Pictures should be omitted from your copy. Everything else in the entries below must be restated word for word.

- Dataset entries:

—————

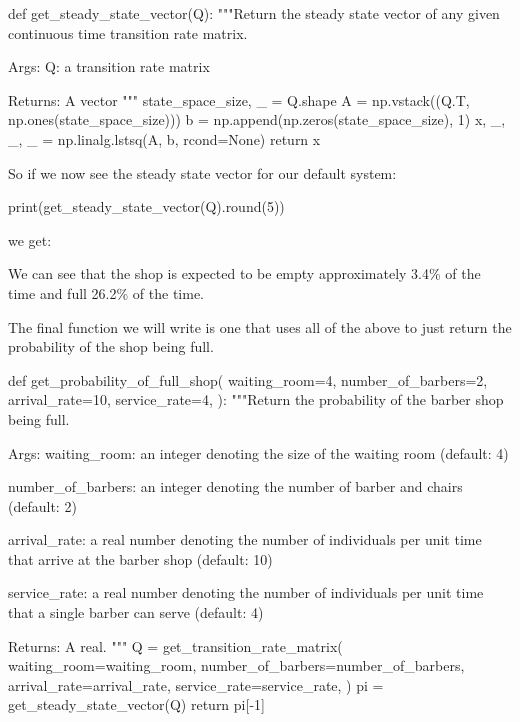\begin{pyin}
def get_steady_state_vector(Q):
    """Return the steady state vector of any given continuous
    time transition rate matrix.

    Args:
       Q: a transition rate matrix

    Returns:
        A vector
    """
    state_space_size, _ = Q.shape
    A = np.vstack((Q.T, np.ones(state_space_size)))
    b = np.append(np.zeros(state_space_size), 1)
    x, _, _, _ = np.linalg.lstsq(A, b, rcond=None)
    return x
\end{pyin}

So if we now see the steady state vector for our default system:

\begin{pyin}
print(get_steady_state_vector(Q).round(5))
\end{pyin}

we get:

\begin{pyout}
[0.03431 0.08577 0.10722 0.13402 0.16752 0.2094  0.26176]
\end{pyout}

We can see that the shop is expected to be empty approximately 3.4\% of the time
and full 26.2\% of the time.

The final function we will write is one that uses all of
the above to just return the probability of the shop being full.

\begin{pyin}
def get_probability_of_full_shop(
    waiting_room=4,
    number_of_barbers=2,
    arrival_rate=10,
    service_rate=4,
):
    """Return the probability of the barber shop being full.

    Args:
        waiting_room: an integer denoting the size of
                      the waiting room (default: 4)

        number_of_barbers: an integer denoting the number
                           of barber and chairs
                           (default: 2)

        arrival_rate: a real number denoting the number of
                      individuals per unit time that arrive
                      at the barber shop (default: 10)

        service_rate: a real number denoting the number of
                      individuals per unit time that a single
                      barber can serve (default: 4)

    Returns:
        A real.
    """
    Q = get_transition_rate_matrix(
        waiting_room=waiting_room,
        number_of_barbers=number_of_barbers,
        arrival_rate=arrival_rate,
        service_rate=service_rate,
    )
    pi = get_steady_state_vector(Q)
    return pi[-1]
\end{pyin}

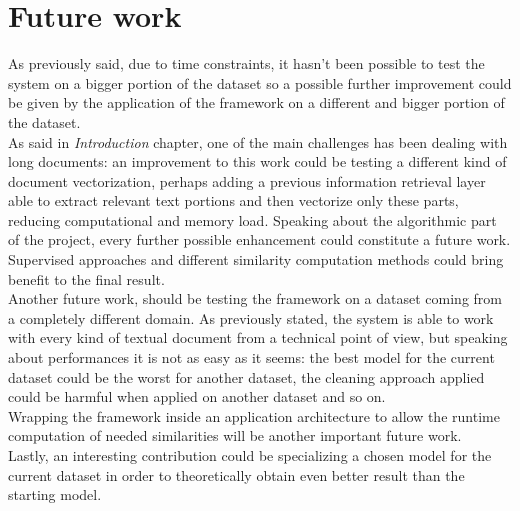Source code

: \documentclass[\main/main.tex]{subfiles}
\begin{document}
\section{Future work}
As previously said, due to time constraints, it hasn't been possible to test the system on a bigger portion of the dataset so a possible further improvement could be given by the application of the framework on a different and bigger portion of the dataset. \\
As said in \emph{Introduction} chapter, one of the main challenges has been dealing with long documents: an improvement to this work could be testing a different kind of document vectorization, perhaps adding a previous information retrieval layer able to extract relevant text portions and then vectorize only these parts, reducing computational and memory load. Speaking about the algorithmic part of the project, every further possible enhancement could constitute a future work. Supervised approaches and different similarity computation methods could bring benefit to the final result.\\
Another future work, should be testing the framework on a dataset coming from a completely different domain. As previously stated, the system is able to work with every kind of textual document from a technical point of view, but speaking about performances it is not as easy as it seems: the best model for the current dataset could be the worst for another dataset, the cleaning approach applied could be harmful when applied on another dataset and so on.\\
Wrapping the framework inside an application architecture to allow the runtime computation of needed similarities will be another important future work. \\
Lastly, an interesting contribution could be specializing a chosen model for the current dataset in order to theoretically obtain even better result than the starting model.
\end{document}
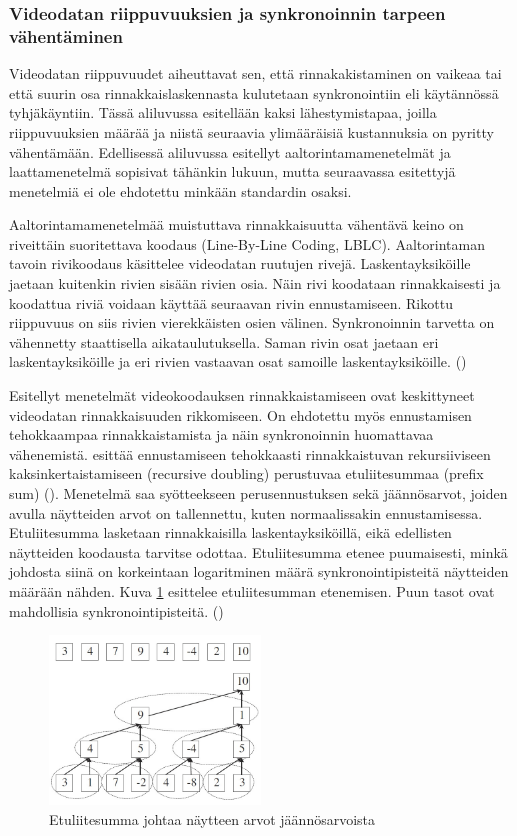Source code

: \subsubsection{Videodatan riippuvuuksien ja synkronoinnin tarpeen vähentäminen}

Videodatan riippuvuudet aiheuttavat sen, että rinnakakistaminen on vaikeaa tai
että suurin osa rinnakkaislaskennasta kulutetaan synkronointiin eli käytännössä
tyhjäkäyntiin. Tässä aliluvussa esitellään kaksi lähestymistapaa, joilla
riippuvuuksien määrää ja niistä seuraavia ylimääräisiä kustannuksia on pyritty
vähentämään. Edellisessä aliluvussa esitellyt aaltorintamamenetelmät ja
laattamenetelmä sopisivat tähänkin lukuun, mutta seuraavassa esitettyjä
menetelmiä ei ole ehdotettu minkään standardin osaksi.

Aaltorintamamenetelmää muistuttava rinnakkaisuutta vähentävä keino on riveittäin
suoritettava koodaus (Line-By-Line Coding, LBLC). Aaltorintaman tavoin
rivikoodaus käsittelee videodatan ruutujen rivejä. Laskentayksiköille jaetaan
kuitenkin rivien sisään rivien osia. Näin rivi koodataan rinnakkaisesti ja
koodattua riviä voidaan käyttää seuraavan rivin ennustamiseen. Rikottu
riippuvuus on siis rivien vierekkäisten osien välinen. Synkronoinnin tarvetta
on vähennetty staattisella aikataulutuksella. Saman rivin osat jaetaan eri
laskentayksiköille ja eri rivien vastaavan osat samoille laskentayksiköille.
(\citealt{xu})

Esitellyt menetelmät videokoodauksen rinnakkaistamiseen ovat keskittyneet
videodatan rinnakkaisuuden rikkomiseen. On ehdotettu myös ennustamisen
tehokkaampaa rinnakkaistamista ja näin synkronoinnin huomattavaa vähenemistä.
\citealt{pieters} esittää ennustamiseen tehokkaasti rinnakkaistuvan
rekursiiviseen kaksinkertaistamiseen (recursive doubling) perustuvaa
etuliitesummaa (prefix sum) (\citealt{blelloch}). Menetelmä saa syötteekseen
perusennustuksen sekä jäännösarvot, joiden avulla näytteiden arvot on
tallennettu, kuten normaalissakin ennustamisessa. Etuliitesumma lasketaan
rinnakkaisilla laskentayksiköillä, eikä edellisten näytteiden koodausta
tarvitse odottaa. Etuliitesumma etenee puumaisesti, minkä johdosta siinä on
korkeintaan logaritminen määrä synkronointipisteitä näytteiden määrään nähden.
Kuva \ref{fig:prefix_sum} esittelee etuliitesumman etenemisen. Puun tasot ovat
mahdollisia synkronointipisteitä. (\citealt{pieters})

\begin{figure}[ht]
	\centering
	\includegraphics[width=0.5\textwidth]{prefix_sum.jpg}
	\caption{Etuliitesumma johtaa näytteen arvot jäännösarvoista}
	\label{fig:prefix_sum}
\end{figure}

—————

- Expected output:
\begin{pyin}
def get_steady_state_vector(Q):
    """Return the steady state vector of any given continuous
    time transition rate matrix.

    Args:
       Q: a transition rate matrix

    Returns:
        A vector
    """
    state_space_size, _ = Q.shape
    A = np.vstack((Q.T, np.ones(state_space_size)))
    b = np.append(np.zeros(state_space_size), 1)
    x, _, _, _ = np.linalg.lstsq(A, b, rcond=None)
    return x
\end{pyin}

So if we now see the steady state vector for our default system:

\begin{pyin}
print(get_steady_state_vector(Q).round(5))
\end{pyin}

we get:

\begin{pyout}
[0.03431 0.08577 0.10722 0.13402 0.16752 0.2094  0.26176]
\end{pyout}

We can see that the shop is expected to be empty approximately 3.4\% of the time
and full 26.2\% of the time.

The final function we will write is one that uses all of
the above to just return the probability of the shop being full.

\begin{pyin}
def get_probability_of_full_shop(
    waiting_room=4,
    number_of_barbers=2,
    arrival_rate=10,
    service_rate=4,
):
    """Return the probability of the barber shop being full.

    Args:
        waiting_room: an integer denoting the size of
                      the waiting room (default: 4)

        number_of_barbers: an integer denoting the number
                           of barber and chairs
                           (default: 2)

        arrival_rate: a real number denoting the number of
                      individuals per unit time that arrive
                      at the barber shop (default: 10)

        service_rate: a real number denoting the number of
                      individuals per unit time that a single
                      barber can serve (default: 4)

    Returns:
        A real.
    """
    Q = get_transition_rate_matrix(
        waiting_room=waiting_room,
        number_of_barbers=number_of_barbers,
        arrival_rate=arrival_rate,
        service_rate=service_rate,
    )
    pi = get_steady_state_vector(Q)
    return pi[-1]
\end{pyin}

Source code

: \documentclass[\main/main.tex]{subfiles}
\begin{document}
\section{Future work}
As previously said, due to time constraints, it hasn't been possible to test the system on a bigger portion of the dataset so a possible further improvement could be given by the application of the framework on a different and bigger portion of the dataset. \\
As said in \emph{Introduction} chapter, one of the main challenges has been dealing with long documents: an improvement to this work could be testing a different kind of document vectorization, perhaps adding a previous information retrieval layer able to extract relevant text portions and then vectorize only these parts, reducing computational and memory load. Speaking about the algorithmic part of the project, every further possible enhancement could constitute a future work. Supervised approaches and different similarity computation methods could bring benefit to the final result.\\
Another future work, should be testing the framework on a dataset coming from a completely different domain. As previously stated, the system is able to work with every kind of textual document from a technical point of view, but speaking about performances it is not as easy as it seems: the best model for the current dataset could be the worst for another dataset, the cleaning approach applied could be harmful when applied on another dataset and so on.\\
Wrapping the framework inside an application architecture to allow the runtime computation of needed similarities will be another important future work. \\
Lastly, an interesting contribution could be specializing a chosen model for the current dataset in order to theoretically obtain even better result than the starting model.
\end{document}
Source code

: \subsubsection{Videodatan riippuvuuksien ja synkronoinnin tarpeen vähentäminen}

Videodatan riippuvuudet aiheuttavat sen, että rinnakakistaminen on vaikeaa tai
että suurin osa rinnakkaislaskennasta kulutetaan synkronointiin eli käytännössä
tyhjäkäyntiin. Tässä aliluvussa esitellään kaksi lähestymistapaa, joilla
riippuvuuksien määrää ja niistä seuraavia ylimääräisiä kustannuksia on pyritty
vähentämään. Edellisessä aliluvussa esitellyt aaltorintamamenetelmät ja
laattamenetelmä sopisivat tähänkin lukuun, mutta seuraavassa esitettyjä
menetelmiä ei ole ehdotettu minkään standardin osaksi.

Aaltorintamamenetelmää muistuttava rinnakkaisuutta vähentävä keino on riveittäin
suoritettava koodaus (Line-By-Line Coding, LBLC). Aaltorintaman tavoin
rivikoodaus käsittelee videodatan ruutujen rivejä. Laskentayksiköille jaetaan
kuitenkin rivien sisään rivien osia. Näin rivi koodataan rinnakkaisesti ja
koodattua riviä voidaan käyttää seuraavan rivin ennustamiseen. Rikottu
riippuvuus on siis rivien vierekkäisten osien välinen. Synkronoinnin tarvetta
on vähennetty staattisella aikataulutuksella. Saman rivin osat jaetaan eri
laskentayksiköille ja eri rivien vastaavan osat samoille laskentayksiköille.
(\citealt{xu})

Esitellyt menetelmät videokoodauksen rinnakkaistamiseen ovat keskittyneet
videodatan rinnakkaisuuden rikkomiseen. On ehdotettu myös ennustamisen
tehokkaampaa rinnakkaistamista ja näin synkronoinnin huomattavaa vähenemistä.
\citealt{pieters} esittää ennustamiseen tehokkaasti rinnakkaistuvan
rekursiiviseen kaksinkertaistamiseen (recursive doubling) perustuvaa
etuliitesummaa (prefix sum) (\citealt{blelloch}). Menetelmä saa syötteekseen
perusennustuksen sekä jäännösarvot, joiden avulla näytteiden arvot on
tallennettu, kuten normaalissakin ennustamisessa. Etuliitesumma lasketaan
rinnakkaisilla laskentayksiköillä, eikä edellisten näytteiden koodausta
tarvitse odottaa. Etuliitesumma etenee puumaisesti, minkä johdosta siinä on
korkeintaan logaritminen määrä synkronointipisteitä näytteiden määrään nähden.
Kuva \ref{fig:prefix_sum} esittelee etuliitesumman etenemisen. Puun tasot ovat
mahdollisia synkronointipisteitä. (\citealt{pieters})

\begin{figure}[ht]
	\centering
	\includegraphics[width=0.5\textwidth]{prefix_sum.jpg}
	\caption{Etuliitesumma johtaa näytteen arvot jäännösarvoista}
	\label{fig:prefix_sum}
\end{figure}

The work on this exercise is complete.